Жертвы, которые лежали
Иногда он говорил совсем иное: ничто так не унижает, как трусливая покорность и мелочная разумность. Мы настолько подчинены чьей-то чужой воле, вне нашей и поверх ее, что это становится роком. Лучшие люди в лучшие свои минуты избавляются от этого бессилия и зависимости. Борьба против собственной слабости — это уже победа, завоевание, которое однажды в будущем станет более длительным и более стойким, и тогда это уже не попытка, но начало, не упрямство, но уважение к самому себе.
Я слушал его и ждал, что это пройдет, ибо знал, что у его восторгов и у его горестей короткий век. Лишь одно-единственное длится бесконечно — его глупая любовь к дубровчанке, но она настолько необъяснима, что ее скорее можно назвать потребностью в любви, чем самой любовью. Он не воплощает себя, не выражает, не определил себя в пространстве: за все хватается, но ничего не завершает, всегда бьет мимо цели. Он промахнется и в благородстве.

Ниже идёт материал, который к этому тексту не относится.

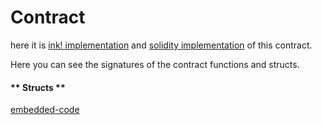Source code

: # Contract

here it is [ink! implementation](https://github.com/oxydev/SubsCrypt-ink) and [solidity implementation](https://github.com/oxydev/SubsCrypt-solidity) of this contract.

Here you can see the signatures of the contract functions and structs.

<!-- tabs:start -->

#### ** Structs **

[embedded-code](./structs.rs ':include :type=code embed-final')

<!-- tabs:end -->
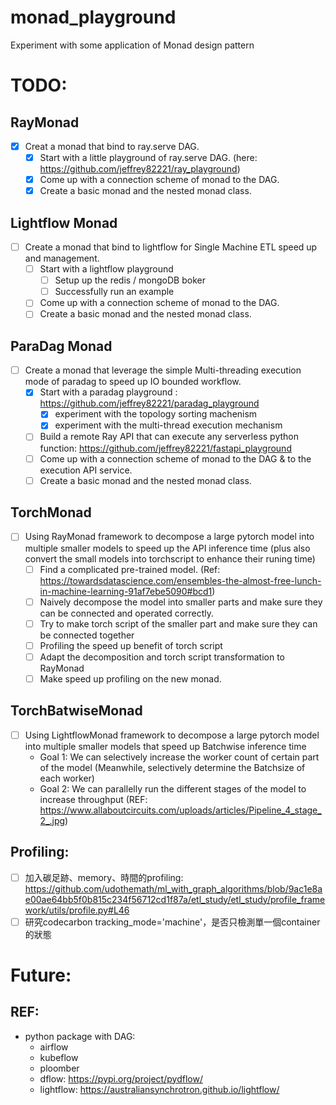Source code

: # monad_playground

Experiment with some application of Monad design pattern


# TODO:

## RayMonad 
- [X] Creat a monad that bind to ray.serve DAG.
    - [X] Start with a little playground of ray.serve DAG. (here: https://github.com/jeffrey82221/ray_playground) 
    - [X] Come up with a connection scheme of monad to the DAG.
    - [X] Create a basic monad and the nested monad class.

## Lightflow Monad 
- [ ] Create a monad that bind to lightflow for Single Machine ETL speed up and management. 
    - [ ] Start with a lightflow playground 
        - [ ] Setup up the redis / mongoDB boker
        - [ ] Successfully run an example 
    - [ ] Come up with a connection scheme of monad to the DAG.
    - [ ] Create a basic monad and the nested monad class. 

## ParaDag Monad 
- [ ] Create a monad that leverage the simple Multi-threading execution mode of paradag to speed up IO bounded workflow. 
    - [X] Start with a paradag playground : https://github.com/jeffrey82221/paradag_playground
        - [X] experiment with the topology sorting machenism 
        - [X] experiment with the multi-thread execution mechanism 
    - [ ] Build a remote Ray API that can execute any serverless python function: https://github.com/jeffrey82221/fastapi_playground
    - [ ] Come up with a connection scheme of monad to the DAG & to the execution API service. 
    - [ ] Create a basic monad and the nested monad class. 

## TorchMonad
- [ ] Using RayMonad framework to decompose a large pytorch model into multiple smaller models to speed up the API inference time (plus also convert the small models into torchscript to enhance their runing time)
    - [ ] Find a complicated pre-trained model. (Ref: https://towardsdatascience.com/ensembles-the-almost-free-lunch-in-machine-learning-91af7ebe5090#bcd1)
    - [ ] Naively decompose the model into smaller parts and make sure 
        they can be connected and operated correctly. 
    - [ ] Try to make torch script of the smaller part and make sure they can be connected together 
    - [ ] Profiling the speed up benefit of torch script 
    - [ ] Adapt the decomposition and torch script transformation to RayMonad 
    - [ ] Make speed up profiling on the new monad. 

## TorchBatwiseMonad
- [ ] Using LightflowMonad framework to decompose a large pytorch model into multiple smaller models that speed up Batchwise inference time 
    - Goal 1: We can selectively increase the worker count of certain part of the model (Meanwhile, selectively determine the Batchsize of each worker)
    - Goal 2: We can parallelly run the different stages of the model to increase throughput (REF: https://www.allaboutcircuits.com/uploads/articles/Pipeline_4_stage_2_.jpg)    

## Profiling:
- [ ] 加入碳足跡、memory、時間的profiling: https://github.com/udothemath/ml_with_graph_algorithms/blob/9ac1e8ae00ae64bb5f0b815c234f56712cd1f87a/etl_study/etl_study/profile_framework/utils/profile.py#L46
- [ ] 研究codecarbon tracking_mode='machine'，是否只檢測單一個container的狀態

# Future: 

## REF:

- python package with DAG: 
    - airflow 
    - kubeflow 
    - ploomber
    - dflow: https://pypi.org/project/pydflow/
    - lightflow: https://australiansynchrotron.github.io/lightflow/
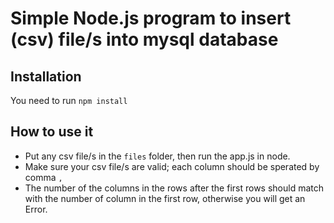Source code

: # Simple Node.js program to insert (csv) file/s into mysql database

## Installation 
You need to run `npm install`

## How to use it
- Put any csv file/s in the `files` folder, then run the app.js in node.
- Make sure your csv file/s are valid; each column should be sperated by comma `,`
- The number of the columns in the rows after the first rows should match with the number of column in the first row, otherwise you will get an Error.

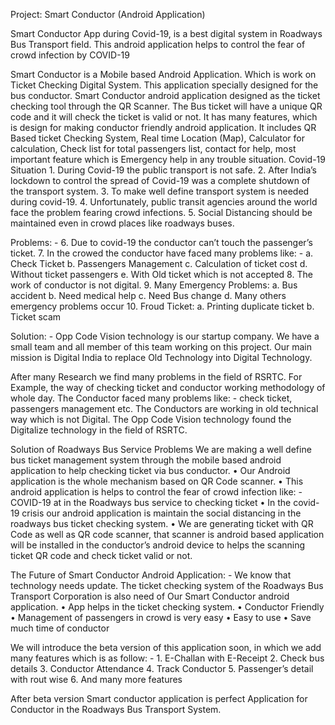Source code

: Project: Smart Conductor (Android Application)

Smart Conductor App during Covid-19, is a best digital system in Roadways Bus Transport field. This android application helps to control the fear of crowd infection by COVID-19 

Smart Conductor is a Mobile based Android Application. Which is work on Ticket Checking Digital System. This application specially designed for the bus conductor.
Smart Conductor android application designed as the ticket checking tool through the QR Scanner.
The Bus ticket will have a unique QR code and it will check the ticket is valid or not.
It has many features, which is design for making conductor friendly android application. It includes QR Based ticket Checking System, Real time Location (Map), Calculator for calculation, Check list for total passengers list, contact for help, most important feature which is Emergency help in any trouble situation.
Covid-19 Situation
    1. During Covid-19 the public transport is not safe.
    2. After India’s lockdown to control the spread of Covid-19 was a complete shutdown of the transport system.
    3. To make well define transport system is needed during covid-19.
    4. Unfortunately, public transit agencies around the world face the problem fearing crowd infections.
    5. Social Distancing should be maintained even in crowd places like roadways buses.

Problems: -
    6. Due to covid-19 the conductor can’t touch the passenger’s ticket.
    7. In the crowed the conductor have faced many problems like: -
        a. Check Ticket
        b. Passengers Management
        c. Calculation of ticket cost
        d. Without ticket passengers
        e. With Old ticket which is not accepted
    8. The work of conductor is not digital.
    9. Many Emergency Problems:
        a. Bus accident
        b. Need medical help
        c. Need Bus change
        d. Many others emergency problems occur
    10. Froud Ticket:
        a. Printing duplicate ticket
        b. Ticket scam 
        
        
Solution: -
Opp Code Vision technology is our startup company.
We have a small team and all member of this team working on this project.
Our main mission is Digital India to replace Old Technology into Digital Technology.

After many Research we find many problems in the field of RSRTC. For Example, the way of checking ticket and conductor working methodology of whole day.
The Conductor faced many problems like: - check ticket, passengers management etc. The Conductors are working in old technical way which is not Digital.
The Opp Code Vision technology found the Digitalize technology in the field of RSRTC. 

Solution of Roadways Bus Service Problems
We are making a well define bus ticket management system through the mobile based android application to help checking ticket via bus conductor.
    • Our Android application is the whole mechanism based on QR Code scanner.
    • This android application is helps to control the fear of crowd infection like: - COVID-19 at in the Roadways bus service to checking ticket
    • In the covid-19 crisis our android application is maintain the social distancing in the roadways bus ticket checking system.
    • We are generating ticket with QR Code as well as QR code scanner, that scanner is android based application will be installed in the conductor’s android device to helps the scanning ticket QR code and check ticket valid or not.


The Future of Smart Conductor Android Application: -
We know that technology needs update. The ticket checking system of the Roadways Bus Transport Corporation is also need of Our Smart Conductor android application.
    • App helps in the ticket checking system.
    • Conductor Friendly
    • Management of passengers in crowd is very easy
    • Easy to use 
    • Save much time of conductor 

We will introduce the beta version of this application soon, in which we add many features which is as follow: -
    1. E-Challan with E-Receipt
    2. Check bus details
    3. Conductor Attendance
    4. Track Conductor
    5. Passenger’s detail with rout wise
    6. And many more features

After beta version Smart conductor application is perfect Application for Conductor in the Roadways Bus Transport System.
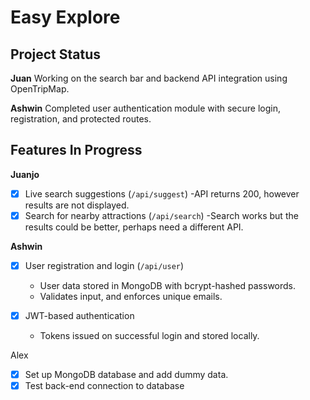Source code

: # Easy Explore

## Project Status

**Juan** Working on the search bar and backend API integration using OpenTripMap.

**Ashwin** Completed user authentication module with secure login, registration, and protected routes.

## Features In Progress

**Juanjo**
- [x] Live search suggestions (`/api/suggest`)
      -API returns 200, however results are not displayed.
- [x] Search for nearby attractions (`/api/search`)
      -Search works but the results could be better, perhaps need a different API.

**Ashwin**

* [x] User registration and login (`/api/user`)

  * User data stored in MongoDB with bcrypt-hashed passwords.
  * Validates input, and enforces unique emails.
* [x] JWT-based authentication

  * Tokens issued on successful login and stored locally.
     
Alex
- [x] Set up MongoDB database and add dummy data.
- [x] Test back-end connection to database
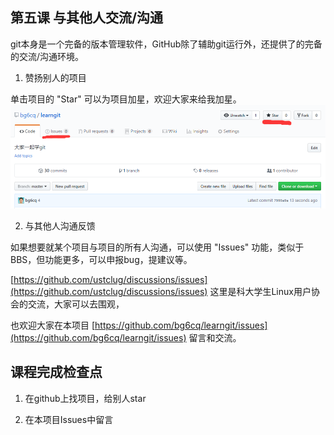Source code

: ## 第五课 与其他人交流/沟通

git本身是一个完备的版本管理软件，GitHub除了辅助git运行外，还提供了的完备的交流/沟通环境。

1. 赞扬别人的项目

单击项目的 "Star" 可以为项目加星，欢迎大家来给我加星。
![1.png](1.png)

2. 与其他人沟通反馈

如果想要就某个项目与项目的所有人沟通，可以使用 "Issues" 功能，类似于BBS，但功能更多，可以申报bug，提建议等。

[https://github.com/ustclug/discussions/issues](https://github.com/ustclug/discussions/issues) 这里是科大学生Linux用户协会的交流，大家可以去围观，

也欢迎大家在本项目 [https://github.com/bg6cq/learngit/issues](https://github.com/bg6cq/learngit/issues) 留言和交流。


## 课程完成检查点

1. 在github上找项目，给别人star

3. 在本项目Issues中留言
   

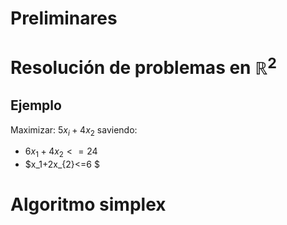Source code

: # Preliminares

# Resolución de problemas en $\mathbb{R}^2$
## Ejemplo
Maximizar: $5x_i+4x_2$
saviendo:
- $6x_1+4x_2<=24$
- $x_1+2x_{2}<=6 $
# Algoritmo simplex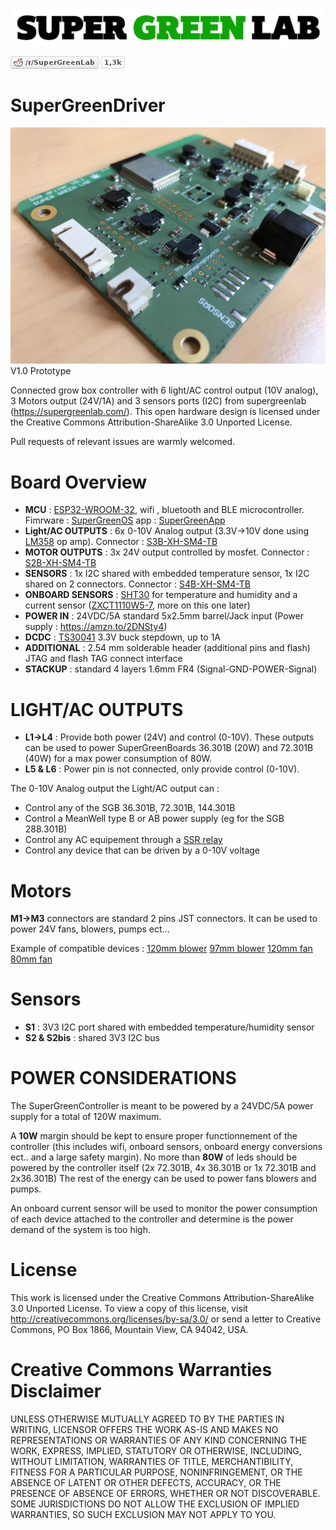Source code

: ![SuperGreenLab](assets/sgl.png?raw=true "SuperGreenLab")

[![SuperGreenLab](assets/reddit-button.png?raw=true "SuperGreenLab")](https://www.reddit.com/r/SuperGreenLab)

# SuperGreenDriver

![SuperGreenLed](assets/pcb-side.png?raw=true "SuperGreenLed")
V1.0 Prototype

Connected grow box controller with 6 light/AC control output (10V analog), 3 Motors output (24V/1A) and 3 sensors ports (I2C) from supergreenlab (https://supergreenlab.com/). This open hardware design is licensed under the Creative Commons Attribution-ShareAlike 3.0 Unported License.

Pull requests of relevant issues are warmly welcomed.

# Board Overview

* **MCU** : [ESP32-WROOM-32](https://www.espressif.com/en/products/hardware/esp-wroom-32/overview), wifi , bluetooth and BLE microcontroller. Fimrware : [SuperGreenOS](https://github.com/supergreenlab/SuperGreenOS) app : [SuperGreenApp](https://github.com/supergreenlab/SuperGreenApp)
* **Light/AC OUTPUTS** : 6x 0-10V Analog output (3.3V->10V done using [LM358](https://www.diodes.com/assets/Datasheets/LM358.pdf) op amp). Connector : [S3B-XH-SM4-TB](http://www.jst-mfg.com/product/detail_e.php?series=277)
* **MOTOR OUTPUTS** : 3x 24V output controlled by mosfet. Connector : [S2B-XH-SM4-TB](http://www.jst-mfg.com/product/detail_e.php?series=277)
* **SENSORS** : 1x I2C shared with embedded temperature sensor, 1x I2C shared on 2 connectors. Connector : [S4B-XH-SM4-TB](http://www.jst-mfg.com/product/detail_e.php?series=277)
* **ONBOARD SENSORS** : [SHT30](https://www.sensirion.com/en/environmental-sensors/humidity-sensors/digital-humidity-sensors-for-various-applications/) for temperature and humidity and a current sensor ([ZXCT1110W5-7](https://www.diodes.com/assets/Datasheets/ZXCT1107_10.pdf), more on this one later)
* **POWER IN** : 24VDC/5A standard 5x2.5mm barrel/Jack input (Power supply : https://amzn.to/2DNSty4)
* **DCDC** : [TS30041](https://www.semtech.com/uploads/documents/ts3004x.pdf) 3.3V buck stepdown, up to 1A
* **ADDITIONAL** : 2.54 mm solderable header (additional pins and flash) JTAG and flash TAG connect interface
* **STACKUP** : standard 4 layers 1.6mm FR4 (Signal-GND-POWER-Signal)

# LIGHT/AC OUTPUTS

* **L1->L4** : Provide both power (24V) and control (0-10V). These outputs can be used to power SuperGreenBoards 36.301B (20W) and 72.301B (40W) for a max power consumption of 80W.
* **L5 & L6** : Power pin is not connected, only provide control (0-10V).

The 0-10V Analog output the Light/AC output can :
* Control any of the SGB 36.301B, 72.301B, 144.301B 
* Control a MeanWell type B or AB power supply (eg for the SGB 288.301B)
* Control any AC equipement through a [SSR relay](https://amzn.to/2DSlBoa)
* Control any device that can be driven by a 0-10V voltage

# Motors

**M1->M3** connectors are standard 2 pins JST connectors. It can be used to power 24V fans, blowers, pumps ect...

Example of compatible devices : [120mm blower](https://amzn.to/2GQcyqW) [97mm blower](https://amzn.to/2XcGl2I) [120mm fan](https://amzn.to/2GyCE26) [80mm fan](https://amzn.to/2IyqqZ4) 

# Sensors

* **S1** : 3V3 I2C port shared with embedded temperature/humidity sensor
* **S2 & S2bis** : shared 3V3 I2C bus

# POWER CONSIDERATIONS

The SuperGreenController is meant to be powered by a 24VDC/5A power supply for a total of 120W maximum.

A **10W** margin should be kept to ensure proper functionnement of the controller (this includes wifi, onboard sensors, onboard energy conversions ect.. and a large safety margin).
No more than **80W** of leds should be powered by the controller itself (2x 72.301B, 4x 36.301B or 1x 72.301B and 2x36.301B)
The rest of the energy can be used to power fans blowers and pumps.

An onboard current sensor will be used to monitor the power consumption of each device attached to the controller and determine is the power demand of the system is too high.

# License

This work is licensed under the Creative Commons Attribution-ShareAlike 3.0 Unported License. To view a copy of this license, visit http://creativecommons.org/licenses/by-sa/3.0/ or send a letter to Creative Commons, PO Box 1866, Mountain View, CA 94042, USA.

# Creative Commons Warranties Disclaimer

UNLESS OTHERWISE MUTUALLY AGREED TO BY THE PARTIES IN WRITING, LICENSOR OFFERS THE WORK AS-IS AND MAKES NO REPRESENTATIONS OR WARRANTIES OF ANY KIND CONCERNING THE WORK, EXPRESS, IMPLIED, STATUTORY OR OTHERWISE, INCLUDING, WITHOUT LIMITATION, WARRANTIES OF TITLE, MERCHANTIBILITY, FITNESS FOR A PARTICULAR PURPOSE, NONINFRINGEMENT, OR THE ABSENCE OF LATENT OR OTHER DEFECTS, ACCURACY, OR THE PRESENCE OF ABSENCE OF ERRORS, WHETHER OR NOT DISCOVERABLE. SOME JURISDICTIONS DO NOT ALLOW THE EXCLUSION OF IMPLIED WARRANTIES, SO SUCH EXCLUSION MAY NOT APPLY TO YOU.
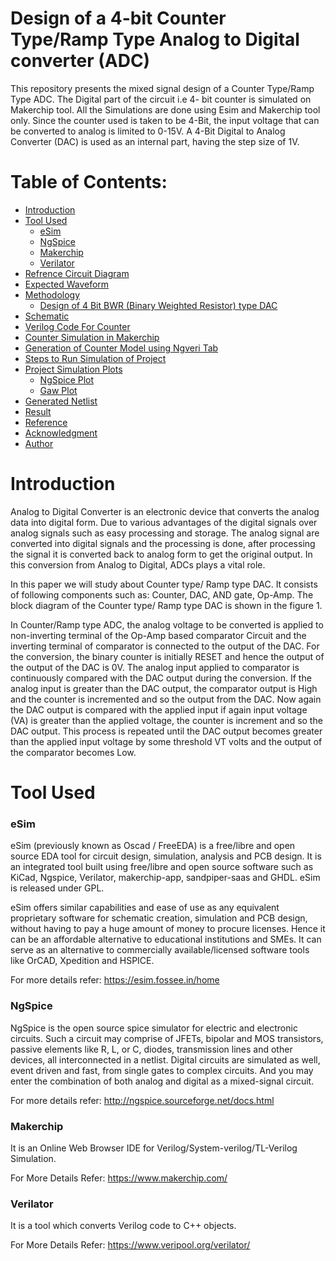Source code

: # Design of a 4-bit Counter Type/Ramp Type Analog to Digital converter (ADC)
This repository presents the mixed signal design of a Counter Type/Ramp Type ADC. The Digital part of the circuit i.e 4- bit counter is simulated on Makerchip tool. All the Simulations are done using Esim and Makerchip tool only. Since the counter used is taken to be 4-Bit, the input voltage that can be converted to analog is limited to 0-15V. A 4-Bit Digital to Analog Converter (DAC) is used as an internal part, having the step size of 1V. 

# Table of Contents:
* [Introduction](#Introduction)
* [Tool Used](#Tool-Used)
    * [eSim](#eSim)
    * [NgSpice](#NgSpice)
    * [Makerchip](#Makerchip)
    * [Verilator](#Verilator)
* [Refrence Circuit Diagram](#Refrence-Circuit-Diagram)
* [Expected Waveform](#Expected-Waveform)
* [Methodology](#Methodology)
    * [Design of 4 Bit BWR (Binary Weighted Resistor) type DAC](#Design-of-4-Bit-BWR-(Binary-Weighted-Resistor)-type-DAC)
* [Schematic](#Schematic)
* [Verilog Code For Counter](#Verilog-Code-For-Counter)
* [Counter Simulation in Makerchip](#Counter-Simulation-in-Makerchip)
* [Generation of Counter Model using Ngveri Tab](#Generation-of-Counter-Model-using-Ngveri-Tab)
* [Steps to Run Simulation of Project](#Steps-to-Run-Simulation-of-Project)
* [Project Simulation Plots](#Project-Simulation-Plots)
   * [NgSpice Plot](#NgSpice-Plot)
   * [Gaw Plot](#Gaw-Plot)
* [Generated Netlist](#Generated-Netlist)
* [Result](#Result)
* [Reference](#Reference)
* [Acknowledgment](#Acknowledgment)
* [Author](#Author)

# Introduction

Analog to Digital Converter is an electronic device that converts the analog data into digital form. Due to various advantages of the digital signals over analog signals such as easy processing and storage. The analog signal are converted into digital signals and the processing is done, after processing the signal it is converted back to analog form to get the original output. In this conversion from Analog to Digital, ADCs plays a vital role. 

In this paper we will study about Counter type/ Ramp type DAC. It consists of following components such as: Counter, DAC, AND gate, Op-Amp. The block diagram of the Counter type/ Ramp type DAC is shown in the figure 1. 

In Counter/Ramp type ADC, the analog voltage to be converted is applied to non-inverting terminal of the Op-Amp based comparator Circuit and the inverting terminal of comparator is connected to the output of the DAC. For the conversion, the binary counter is initially RESET and hence the output of the output of the DAC is 0V. The analog input applied to comparator is continuously compared with the DAC output during the conversion. If the analog input is greater than the DAC output, the comparator output is High and the counter is incremented and so the output from the DAC. Now again the DAC output is compared with the applied input if again input voltage (VA) is greater than the
applied voltage, the counter is increment and so the DAC output. This process is repeated until the DAC output becomes greater than the applied input voltage by some threshold VT volts and the output of the comparator becomes Low.

# Tool Used

### eSim

eSim (previously known as Oscad / FreeEDA) is a free/libre and open source EDA tool for circuit design, simulation, analysis and PCB design. It is an integrated tool built using free/libre and open source software such as KiCad, Ngspice, Verilator, makerchip-app, sandpiper-saas and GHDL. eSim is released under GPL.

eSim offers similar capabilities and ease of use as any equivalent proprietary software for schematic creation, simulation and PCB design, without having to pay a huge amount of money to procure licenses. Hence it can be an affordable alternative to educational institutions and SMEs. It can serve as an alternative to commercially available/licensed software tools like OrCAD, Xpedition and HSPICE.

For more details refer:
https://esim.fossee.in/home

### NgSpice

NgSpice is the open source spice simulator for electric and electronic circuits. Such a circuit may comprise of JFETs, bipolar and MOS transistors, passive elements like R, L, or C, diodes, transmission lines and other devices, all interconnected in a netlist. Digital circuits are simulated as well, event driven and fast, from single gates to complex circuits. And you may enter the combination of both analog and digital as a mixed-signal circuit.

For more details refer:
http://ngspice.sourceforge.net/docs.html

### Makerchip

It is an Online Web Browser IDE for Verilog/System-verilog/TL-Verilog Simulation. 

For More Details Refer:
https://www.makerchip.com/

### Verilator

It is a tool which converts Verilog code to C++ objects. 

For More Details Refer:
https://www.veripool.org/verilator/
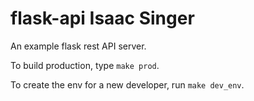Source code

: # flask-api Isaac Singer
An example flask rest API server.

To build production, type `make prod`.

To create the env for a new developer, run `make dev_env`.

Однажды он показал мне калеку Джемаила, которого дети тащили в тележке, а в свою портняжную мастерскую он вползал на костылях, подтягивая изуродованные, высохшие ноги. Когда он сидел, люди поражались его красоте и силе, мужественному лицу, теплой улыбке, широким плечам, сильным рукам, торсу, как у борца. Но стоило ему встать, вся эта красота разрушалась, и к тележке ковылял калека, на которого невозможно было смотреть без сострадания. Он сам себя изуродовал. Будучи пьяным, острым ножом колол себе ноги, пока не перерезал все сухожилия и мышцы, теперь же, напиваясь, вонзал нож в усохшие культяпки, не подпуская к себе никого, да никто и не смог бы с ним справиться, такая сила сохранилась у него в руках.
— Джемаил — точная копия нашего боснийского,— сказал Хасан.— Сила на культяпках. Сам себе враг. Могущество без смысла и цели.
— Что же мы тогда? Безумцы? Несчастные?
— Мы самые непонятные люди во всем мире. Ни с кем история не выкидывала таких шуток, как с нами. До вчерашнего дня мы были такими, о каких сегодня хотим позабыть. Но мы не стали и другими. Остановились на полпути, разинув рот. И никуда больше не можем двинуться. Мы оторвались, но никуда не пристали. Подобно речной протоке, что ушла в сторону от реки-матери, и нет у такого рукава больше ни течения, ни устья, он слишком мал, чтоб превратиться в озеро, и слишком велик, чтоб впитаться в землю. Со смутным чувством стыда — за свое происхождение, и вины — за свою измену, мы не желаем оглядываться назад, но нам некуда смотреть и вперед, поэтому мы удерживаем время, боясь принять какое бы то ни было решение. Нас презирают и братья, и пришлые люди, а мы обороняемся своей гордостью и ненавистью. Мы хотели бы сохранить себя, но настолько утратили свою суть, что больше не знаем, что мы такое. Беда в том, что мы полюбили эту свою мертвечину и не хотим расставаться с нею. Но за все надо платить, за эту любовь тоже. Неужели мы волей случая стали такими преувеличенно мягкими и преувеличенно жестокими, разнеженными и суровыми, веселыми и печальными, каждую минуту готовыми удивить любого, в том числе и самих себя? Неужели волей случая прячемся мы за любовь, единственно известную величину в этом хаосе? Неужели без причины мы позволяем жизни топтать нас, неужели без причины мы уничтожаем самих себя, иначе, чем Джемаил, но с тем же успехом?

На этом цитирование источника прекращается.